*WHAT IS EXPECTED:*
Take every line from the material that has the word "management" in it.

*RECORD EXCERPTS:*
= = =
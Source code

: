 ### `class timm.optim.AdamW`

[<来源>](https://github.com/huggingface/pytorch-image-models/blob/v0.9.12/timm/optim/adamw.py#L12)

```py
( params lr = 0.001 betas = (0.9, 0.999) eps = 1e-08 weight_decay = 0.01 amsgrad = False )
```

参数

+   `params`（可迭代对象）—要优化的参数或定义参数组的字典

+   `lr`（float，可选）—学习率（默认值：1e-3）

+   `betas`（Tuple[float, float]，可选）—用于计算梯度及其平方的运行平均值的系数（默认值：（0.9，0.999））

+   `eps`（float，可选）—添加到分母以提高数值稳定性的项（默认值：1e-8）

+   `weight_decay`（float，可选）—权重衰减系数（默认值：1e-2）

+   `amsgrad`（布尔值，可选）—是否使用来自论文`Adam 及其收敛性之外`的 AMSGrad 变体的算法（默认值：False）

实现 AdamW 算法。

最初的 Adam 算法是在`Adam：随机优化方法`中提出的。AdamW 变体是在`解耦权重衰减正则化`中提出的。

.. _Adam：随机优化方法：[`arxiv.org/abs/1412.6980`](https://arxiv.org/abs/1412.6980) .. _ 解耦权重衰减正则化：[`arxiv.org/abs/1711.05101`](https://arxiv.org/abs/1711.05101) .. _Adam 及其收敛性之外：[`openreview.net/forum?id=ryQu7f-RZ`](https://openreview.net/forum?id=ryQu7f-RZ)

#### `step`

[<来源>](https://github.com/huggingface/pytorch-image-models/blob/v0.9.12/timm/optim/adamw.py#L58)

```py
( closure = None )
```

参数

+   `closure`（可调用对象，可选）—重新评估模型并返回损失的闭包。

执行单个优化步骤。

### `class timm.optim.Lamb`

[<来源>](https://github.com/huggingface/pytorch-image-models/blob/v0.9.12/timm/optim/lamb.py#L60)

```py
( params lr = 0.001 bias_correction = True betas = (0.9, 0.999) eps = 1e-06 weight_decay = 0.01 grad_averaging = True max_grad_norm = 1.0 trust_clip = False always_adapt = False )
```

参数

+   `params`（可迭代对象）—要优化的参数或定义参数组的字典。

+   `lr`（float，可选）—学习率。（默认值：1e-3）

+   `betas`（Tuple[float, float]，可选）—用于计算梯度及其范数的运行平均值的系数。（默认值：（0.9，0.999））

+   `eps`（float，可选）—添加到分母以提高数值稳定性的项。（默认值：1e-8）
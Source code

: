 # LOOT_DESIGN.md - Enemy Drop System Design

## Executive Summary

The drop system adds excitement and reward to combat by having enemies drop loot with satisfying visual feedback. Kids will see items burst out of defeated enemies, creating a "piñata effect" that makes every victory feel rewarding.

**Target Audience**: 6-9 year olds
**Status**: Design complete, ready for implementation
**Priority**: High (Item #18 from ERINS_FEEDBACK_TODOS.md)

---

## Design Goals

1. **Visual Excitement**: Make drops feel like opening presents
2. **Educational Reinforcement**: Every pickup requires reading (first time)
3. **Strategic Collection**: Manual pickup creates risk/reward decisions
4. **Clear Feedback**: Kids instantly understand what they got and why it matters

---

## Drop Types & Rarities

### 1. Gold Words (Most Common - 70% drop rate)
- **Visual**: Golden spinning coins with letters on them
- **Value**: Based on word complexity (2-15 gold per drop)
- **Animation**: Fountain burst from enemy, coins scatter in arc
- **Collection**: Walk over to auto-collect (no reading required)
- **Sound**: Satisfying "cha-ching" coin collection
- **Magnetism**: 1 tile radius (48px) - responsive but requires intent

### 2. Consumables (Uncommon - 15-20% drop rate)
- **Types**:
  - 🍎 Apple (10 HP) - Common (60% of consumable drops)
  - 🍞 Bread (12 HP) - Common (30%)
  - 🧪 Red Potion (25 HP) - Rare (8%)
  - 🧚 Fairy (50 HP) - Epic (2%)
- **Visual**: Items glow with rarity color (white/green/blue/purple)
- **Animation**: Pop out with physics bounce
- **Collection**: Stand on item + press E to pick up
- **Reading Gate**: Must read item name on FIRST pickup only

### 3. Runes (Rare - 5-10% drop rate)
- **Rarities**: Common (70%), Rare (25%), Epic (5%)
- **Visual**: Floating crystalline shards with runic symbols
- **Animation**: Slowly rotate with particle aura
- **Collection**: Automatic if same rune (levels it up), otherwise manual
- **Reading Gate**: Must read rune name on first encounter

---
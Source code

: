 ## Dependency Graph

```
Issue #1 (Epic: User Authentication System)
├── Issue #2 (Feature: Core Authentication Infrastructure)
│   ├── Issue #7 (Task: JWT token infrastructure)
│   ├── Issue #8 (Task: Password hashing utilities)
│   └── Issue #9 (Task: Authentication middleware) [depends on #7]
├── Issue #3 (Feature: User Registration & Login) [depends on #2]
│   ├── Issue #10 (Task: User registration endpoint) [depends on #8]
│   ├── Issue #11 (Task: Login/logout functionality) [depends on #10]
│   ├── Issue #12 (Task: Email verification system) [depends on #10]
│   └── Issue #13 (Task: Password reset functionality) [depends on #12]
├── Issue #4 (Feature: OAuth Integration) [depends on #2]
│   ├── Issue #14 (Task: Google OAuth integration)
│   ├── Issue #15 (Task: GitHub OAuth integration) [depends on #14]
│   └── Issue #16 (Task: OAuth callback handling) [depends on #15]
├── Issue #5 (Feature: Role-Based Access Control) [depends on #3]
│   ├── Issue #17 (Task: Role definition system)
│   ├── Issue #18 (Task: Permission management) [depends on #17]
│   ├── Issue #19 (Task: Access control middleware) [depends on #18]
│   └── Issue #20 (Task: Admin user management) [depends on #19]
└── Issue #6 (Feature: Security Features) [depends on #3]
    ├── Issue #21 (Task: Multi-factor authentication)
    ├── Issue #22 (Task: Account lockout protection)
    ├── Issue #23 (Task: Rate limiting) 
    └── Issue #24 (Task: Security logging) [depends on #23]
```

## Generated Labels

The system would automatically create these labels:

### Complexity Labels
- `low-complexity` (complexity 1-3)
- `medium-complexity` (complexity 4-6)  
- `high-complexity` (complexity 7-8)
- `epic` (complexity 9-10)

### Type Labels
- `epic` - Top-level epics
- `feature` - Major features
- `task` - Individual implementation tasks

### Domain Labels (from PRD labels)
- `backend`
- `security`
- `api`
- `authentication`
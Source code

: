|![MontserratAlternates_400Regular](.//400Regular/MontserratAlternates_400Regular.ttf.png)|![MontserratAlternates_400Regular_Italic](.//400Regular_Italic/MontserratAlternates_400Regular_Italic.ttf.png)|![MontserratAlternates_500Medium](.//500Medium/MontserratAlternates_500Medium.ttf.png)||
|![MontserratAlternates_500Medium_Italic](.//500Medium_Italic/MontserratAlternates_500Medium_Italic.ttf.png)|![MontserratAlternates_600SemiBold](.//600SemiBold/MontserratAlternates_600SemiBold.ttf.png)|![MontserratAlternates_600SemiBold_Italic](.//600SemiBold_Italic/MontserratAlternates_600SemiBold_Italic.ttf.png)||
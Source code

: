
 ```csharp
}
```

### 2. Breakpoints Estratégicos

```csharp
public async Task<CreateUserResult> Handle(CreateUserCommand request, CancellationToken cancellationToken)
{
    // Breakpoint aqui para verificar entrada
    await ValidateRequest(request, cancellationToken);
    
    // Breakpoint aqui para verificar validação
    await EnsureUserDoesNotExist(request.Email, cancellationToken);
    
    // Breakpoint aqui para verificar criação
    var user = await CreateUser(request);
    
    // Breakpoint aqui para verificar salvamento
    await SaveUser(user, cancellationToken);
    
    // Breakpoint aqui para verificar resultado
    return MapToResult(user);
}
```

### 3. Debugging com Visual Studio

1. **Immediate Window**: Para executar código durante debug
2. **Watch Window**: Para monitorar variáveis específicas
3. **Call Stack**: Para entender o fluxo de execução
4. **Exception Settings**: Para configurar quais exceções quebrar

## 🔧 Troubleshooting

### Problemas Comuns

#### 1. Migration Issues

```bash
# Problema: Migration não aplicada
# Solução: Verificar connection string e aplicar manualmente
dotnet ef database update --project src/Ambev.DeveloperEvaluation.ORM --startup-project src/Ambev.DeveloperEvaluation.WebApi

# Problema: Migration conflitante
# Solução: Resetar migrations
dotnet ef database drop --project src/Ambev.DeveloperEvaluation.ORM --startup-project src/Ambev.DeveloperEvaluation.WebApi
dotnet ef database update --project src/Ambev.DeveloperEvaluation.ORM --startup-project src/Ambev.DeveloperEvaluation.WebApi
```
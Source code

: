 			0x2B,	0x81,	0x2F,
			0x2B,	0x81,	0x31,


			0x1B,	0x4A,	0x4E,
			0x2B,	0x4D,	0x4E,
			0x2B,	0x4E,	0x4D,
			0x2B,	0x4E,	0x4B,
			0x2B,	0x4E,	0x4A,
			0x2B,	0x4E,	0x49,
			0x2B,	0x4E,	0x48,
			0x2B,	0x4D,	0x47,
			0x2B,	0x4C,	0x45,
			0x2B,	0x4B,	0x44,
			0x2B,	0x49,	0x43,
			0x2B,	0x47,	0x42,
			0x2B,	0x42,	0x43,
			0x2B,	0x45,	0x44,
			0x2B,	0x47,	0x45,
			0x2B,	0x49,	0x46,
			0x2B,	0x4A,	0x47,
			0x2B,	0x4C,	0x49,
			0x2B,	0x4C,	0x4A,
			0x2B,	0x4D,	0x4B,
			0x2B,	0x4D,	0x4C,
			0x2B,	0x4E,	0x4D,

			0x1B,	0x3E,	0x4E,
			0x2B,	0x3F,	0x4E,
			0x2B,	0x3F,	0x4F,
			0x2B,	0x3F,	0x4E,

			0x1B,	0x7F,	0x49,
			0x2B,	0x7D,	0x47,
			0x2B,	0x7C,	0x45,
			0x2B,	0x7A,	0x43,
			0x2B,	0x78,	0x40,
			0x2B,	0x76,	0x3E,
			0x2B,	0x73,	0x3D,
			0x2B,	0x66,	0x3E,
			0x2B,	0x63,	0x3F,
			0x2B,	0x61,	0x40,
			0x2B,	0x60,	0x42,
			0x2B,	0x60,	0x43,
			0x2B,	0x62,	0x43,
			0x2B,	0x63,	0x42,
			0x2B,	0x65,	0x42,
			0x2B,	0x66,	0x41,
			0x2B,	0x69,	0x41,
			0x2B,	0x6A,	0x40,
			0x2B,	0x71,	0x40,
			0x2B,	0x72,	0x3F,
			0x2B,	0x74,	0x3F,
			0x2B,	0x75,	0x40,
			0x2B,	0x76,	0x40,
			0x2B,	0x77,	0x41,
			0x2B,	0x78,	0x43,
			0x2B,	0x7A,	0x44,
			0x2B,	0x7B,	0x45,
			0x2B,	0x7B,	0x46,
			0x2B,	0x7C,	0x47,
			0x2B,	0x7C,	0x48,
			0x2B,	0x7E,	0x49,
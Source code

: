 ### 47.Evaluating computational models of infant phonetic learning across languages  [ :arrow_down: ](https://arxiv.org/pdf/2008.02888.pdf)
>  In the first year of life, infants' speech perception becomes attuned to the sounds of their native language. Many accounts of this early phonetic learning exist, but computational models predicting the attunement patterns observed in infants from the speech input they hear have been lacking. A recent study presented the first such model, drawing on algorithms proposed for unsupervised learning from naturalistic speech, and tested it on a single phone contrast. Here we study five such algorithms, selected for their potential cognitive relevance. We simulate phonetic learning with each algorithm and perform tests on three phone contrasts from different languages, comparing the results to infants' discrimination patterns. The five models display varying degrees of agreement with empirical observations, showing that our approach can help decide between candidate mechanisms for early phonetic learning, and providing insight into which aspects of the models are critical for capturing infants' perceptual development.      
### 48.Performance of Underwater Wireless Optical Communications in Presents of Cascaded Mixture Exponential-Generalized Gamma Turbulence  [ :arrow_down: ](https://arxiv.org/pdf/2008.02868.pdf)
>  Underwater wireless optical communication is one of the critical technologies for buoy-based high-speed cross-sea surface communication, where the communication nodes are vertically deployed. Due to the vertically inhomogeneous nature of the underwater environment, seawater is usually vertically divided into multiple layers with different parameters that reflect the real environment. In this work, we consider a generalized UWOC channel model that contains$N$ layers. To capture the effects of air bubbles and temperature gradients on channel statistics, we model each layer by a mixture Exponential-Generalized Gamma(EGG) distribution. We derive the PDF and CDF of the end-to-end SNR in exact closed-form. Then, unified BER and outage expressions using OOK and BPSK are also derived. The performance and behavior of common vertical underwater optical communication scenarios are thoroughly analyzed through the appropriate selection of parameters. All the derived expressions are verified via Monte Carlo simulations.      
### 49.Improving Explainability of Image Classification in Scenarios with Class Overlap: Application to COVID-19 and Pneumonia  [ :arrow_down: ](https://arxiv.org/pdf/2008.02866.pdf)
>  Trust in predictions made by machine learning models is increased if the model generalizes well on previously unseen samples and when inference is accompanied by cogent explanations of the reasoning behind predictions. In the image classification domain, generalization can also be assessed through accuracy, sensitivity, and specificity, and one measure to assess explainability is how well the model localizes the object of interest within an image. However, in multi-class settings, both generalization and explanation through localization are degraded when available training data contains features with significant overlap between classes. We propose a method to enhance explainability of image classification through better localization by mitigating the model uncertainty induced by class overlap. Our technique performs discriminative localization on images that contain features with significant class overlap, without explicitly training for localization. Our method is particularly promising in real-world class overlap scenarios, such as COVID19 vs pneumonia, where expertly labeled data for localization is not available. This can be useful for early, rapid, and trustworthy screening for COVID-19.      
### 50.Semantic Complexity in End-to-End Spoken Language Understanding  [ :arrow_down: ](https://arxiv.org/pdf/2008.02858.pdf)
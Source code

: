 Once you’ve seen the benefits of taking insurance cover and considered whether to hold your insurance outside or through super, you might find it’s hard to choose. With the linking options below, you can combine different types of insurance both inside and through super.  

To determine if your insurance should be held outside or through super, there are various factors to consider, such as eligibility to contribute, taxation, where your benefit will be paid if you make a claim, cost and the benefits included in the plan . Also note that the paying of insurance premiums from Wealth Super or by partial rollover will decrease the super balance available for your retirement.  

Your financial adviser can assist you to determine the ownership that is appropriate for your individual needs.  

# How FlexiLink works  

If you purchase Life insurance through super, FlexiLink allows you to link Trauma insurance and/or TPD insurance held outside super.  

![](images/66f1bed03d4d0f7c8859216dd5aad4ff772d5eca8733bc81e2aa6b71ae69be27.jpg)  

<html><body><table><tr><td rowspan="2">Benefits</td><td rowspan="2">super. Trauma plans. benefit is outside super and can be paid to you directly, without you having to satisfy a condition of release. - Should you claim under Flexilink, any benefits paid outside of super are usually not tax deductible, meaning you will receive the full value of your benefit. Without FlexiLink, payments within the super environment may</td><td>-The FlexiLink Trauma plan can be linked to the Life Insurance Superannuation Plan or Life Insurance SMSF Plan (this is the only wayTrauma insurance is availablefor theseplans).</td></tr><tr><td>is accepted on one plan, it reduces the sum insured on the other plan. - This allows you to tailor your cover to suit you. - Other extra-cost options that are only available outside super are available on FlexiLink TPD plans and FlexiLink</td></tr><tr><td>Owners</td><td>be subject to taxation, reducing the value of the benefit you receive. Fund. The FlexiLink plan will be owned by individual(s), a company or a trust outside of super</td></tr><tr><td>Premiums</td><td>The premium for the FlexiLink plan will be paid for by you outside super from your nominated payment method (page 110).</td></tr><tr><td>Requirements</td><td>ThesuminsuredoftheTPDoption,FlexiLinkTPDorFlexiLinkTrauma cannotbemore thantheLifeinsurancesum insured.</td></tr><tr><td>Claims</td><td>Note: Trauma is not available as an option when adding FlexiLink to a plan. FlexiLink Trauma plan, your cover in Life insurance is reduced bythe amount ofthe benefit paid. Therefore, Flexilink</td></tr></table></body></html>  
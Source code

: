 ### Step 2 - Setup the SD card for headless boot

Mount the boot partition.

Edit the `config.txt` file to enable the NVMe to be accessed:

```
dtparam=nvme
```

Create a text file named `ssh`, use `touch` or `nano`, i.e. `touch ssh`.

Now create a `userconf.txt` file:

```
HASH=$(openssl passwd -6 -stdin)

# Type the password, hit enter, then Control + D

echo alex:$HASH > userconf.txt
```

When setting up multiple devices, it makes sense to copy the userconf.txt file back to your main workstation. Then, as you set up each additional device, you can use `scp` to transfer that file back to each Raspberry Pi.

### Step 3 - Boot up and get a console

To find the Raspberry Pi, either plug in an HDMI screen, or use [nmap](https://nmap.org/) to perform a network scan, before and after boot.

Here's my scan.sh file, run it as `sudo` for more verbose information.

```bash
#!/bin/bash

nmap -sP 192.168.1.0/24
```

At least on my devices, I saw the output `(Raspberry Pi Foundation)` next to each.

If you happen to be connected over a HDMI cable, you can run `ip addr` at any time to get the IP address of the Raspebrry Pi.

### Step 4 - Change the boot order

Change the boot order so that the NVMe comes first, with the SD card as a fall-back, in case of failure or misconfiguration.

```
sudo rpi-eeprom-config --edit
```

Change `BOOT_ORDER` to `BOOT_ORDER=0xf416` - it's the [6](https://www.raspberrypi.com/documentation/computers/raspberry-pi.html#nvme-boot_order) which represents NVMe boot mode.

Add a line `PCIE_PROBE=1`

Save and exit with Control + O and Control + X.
= = =
*ANSWER TO THIS TASK:*
│   ├── Issue #18 (Task: Permission management) [depends on #17]
│   └── Issue #20 (Task: Admin user management) [depends on #19]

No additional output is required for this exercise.